### Instructions to follow
From the first line to the last, restate the material word for word; pictures stay out.

### Material shown
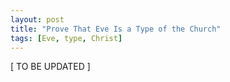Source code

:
 ```yaml
---
layout: post
title: "Prove That Eve Is a Type of the Church"
tags: [Eve, type, Christ]
---
```


\[ TO BE UPDATED \]

<!-- 2 Cor. 11:2-3 -->
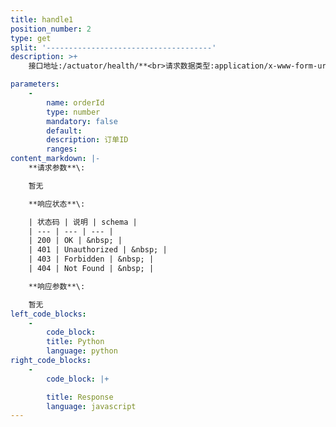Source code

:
 ```yaml
---
title: handle1
position_number: 2
type: get
split: '-------------------------------------'
description: >+
    接口地址:/actuator/health/**<br>请求数据类型:application/x-www-form-urlencoded,application/json

parameters:
    -
        name: orderId
        type: number
        mandatory: false
        default:
        description: 订单ID
        ranges:
content_markdown: |-
    **请求参数**\:

    暂无

    **响应状态**\:

    | 状态码 | 说明 | schema |
    | --- | --- | --- |
    | 200 | OK | &nbsp; |
    | 401 | Unauthorized | &nbsp; |
    | 403 | Forbidden | &nbsp; |
    | 404 | Not Found | &nbsp; |

    **响应参数**\:

    暂无
left_code_blocks:
    -
        code_block:
        title: Python
        language: python
right_code_blocks:
    -
        code_block: |+

        title: Response
        language: javascript
---
```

### Solved problem
Source code

:
 ```yaml
---
layout: post
title: "Prove That Eve Is a Type of the Church"
tags: [Eve, type, Christ]
---
```


\[ TO BE UPDATED \]

<!-- 2 Cor. 11:2-3 -->
Source code

:
 ```yaml
---
title: handle1
position_number: 2
type: get
split: '-------------------------------------'
description: >+
    接口地址:/actuator/health/**<br>请求数据类型:application/x-www-form-urlencoded,application/json

parameters:
    -
        name: orderId
        type: number
        mandatory: false
        default:
        description: 订单ID
        ranges:
content_markdown: |-
    **请求参数**\:

    暂无

    **响应状态**\:

    | 状态码 | 说明 | schema |
    | --- | --- | --- |
    | 200 | OK | &nbsp; |
    | 401 | Unauthorized | &nbsp; |
    | 403 | Forbidden | &nbsp; |
    | 404 | Not Found | &nbsp; |

    **响应参数**\:

    暂无
left_code_blocks:
    -
        code_block:
        title: Python
        language: python
right_code_blocks:
    -
        code_block: |+

        title: Response
        language: javascript
---
```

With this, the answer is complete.